_Given information_.
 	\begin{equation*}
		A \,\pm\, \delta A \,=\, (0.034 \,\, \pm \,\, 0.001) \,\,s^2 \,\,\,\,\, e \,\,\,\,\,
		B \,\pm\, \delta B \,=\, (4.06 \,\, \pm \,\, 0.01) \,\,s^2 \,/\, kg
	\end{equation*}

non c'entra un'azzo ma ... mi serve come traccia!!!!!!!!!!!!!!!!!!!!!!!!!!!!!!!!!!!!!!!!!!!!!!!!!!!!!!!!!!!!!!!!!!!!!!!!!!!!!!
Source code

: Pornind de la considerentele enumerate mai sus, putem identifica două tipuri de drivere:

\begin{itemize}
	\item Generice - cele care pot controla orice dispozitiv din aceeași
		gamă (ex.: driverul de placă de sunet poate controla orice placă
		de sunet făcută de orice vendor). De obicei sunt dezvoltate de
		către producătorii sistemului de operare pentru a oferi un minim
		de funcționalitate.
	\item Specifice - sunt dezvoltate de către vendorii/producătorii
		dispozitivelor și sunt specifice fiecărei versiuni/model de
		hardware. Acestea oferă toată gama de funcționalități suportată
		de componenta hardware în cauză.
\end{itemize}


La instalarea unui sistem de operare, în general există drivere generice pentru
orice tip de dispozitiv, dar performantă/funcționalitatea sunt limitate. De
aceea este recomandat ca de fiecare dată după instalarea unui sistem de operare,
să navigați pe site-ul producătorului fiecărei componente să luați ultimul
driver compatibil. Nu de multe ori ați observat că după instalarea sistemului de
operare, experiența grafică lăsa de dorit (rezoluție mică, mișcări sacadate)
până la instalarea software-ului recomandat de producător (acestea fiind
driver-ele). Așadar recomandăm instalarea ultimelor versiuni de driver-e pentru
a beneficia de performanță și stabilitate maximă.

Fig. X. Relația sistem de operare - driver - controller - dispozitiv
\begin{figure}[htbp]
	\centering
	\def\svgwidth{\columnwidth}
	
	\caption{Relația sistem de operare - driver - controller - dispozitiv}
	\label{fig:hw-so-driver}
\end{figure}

_Your instructions_. Write the listing out again so that nothing in it differs from the original.

_Answer for the task_.
 	\begin{equation*}
		A \,\pm\, \delta A \,=\, (0.034 \,\, \pm \,\, 0.001) \,\,s^2 \,\,\,\,\, e \,\,\,\,\,
		B \,\pm\, \delta B \,=\, (4.06 \,\, \pm \,\, 0.01) \,\,s^2 \,/\, kg
	\end{equation*}

non c'entra un'azzo ma ... mi serve come traccia!!!!!!!!!!!!!!!!!!!!!!!!!!!!!!!!!!!!!!!!!!!!!!!!!!!!!!!!!!!!!!!!!!!!!!!!!!!!!!
Source code

: Pornind de la considerentele enumerate mai sus, putem identifica două tipuri de drivere:

\begin{itemize}
	\item Generice - cele care pot controla orice dispozitiv din aceeași
		gamă (ex.: driverul de placă de sunet poate controla orice placă
		de sunet făcută de orice vendor). De obicei sunt dezvoltate de
		către producătorii sistemului de operare pentru a oferi un minim
		de funcționalitate.
	\item Specifice - sunt dezvoltate de către vendorii/producătorii
		dispozitivelor și sunt specifice fiecărei versiuni/model de
		hardware. Acestea oferă toată gama de funcționalități suportată
		de componenta hardware în cauză.
\end{itemize}


La instalarea unui sistem de operare, în general există drivere generice pentru
orice tip de dispozitiv, dar performantă/funcționalitatea sunt limitate. De
aceea este recomandat ca de fiecare dată după instalarea unui sistem de operare,
să navigați pe site-ul producătorului fiecărei componente să luați ultimul
driver compatibil. Nu de multe ori ați observat că după instalarea sistemului de
operare, experiența grafică lăsa de dorit (rezoluție mică, mișcări sacadate)
până la instalarea software-ului recomandat de producător (acestea fiind
driver-ele). Așadar recomandăm instalarea ultimelor versiuni de driver-e pentru
a beneficia de performanță și stabilitate maximă.

Fig. X. Relația sistem de operare - driver - controller - dispozitiv
\begin{figure}[htbp]
	\centering
	\def\svgwidth{\columnwidth}
	
	\caption{Relația sistem de operare - driver - controller - dispozitiv}
	\label{fig:hw-so-driver}
\end{figure}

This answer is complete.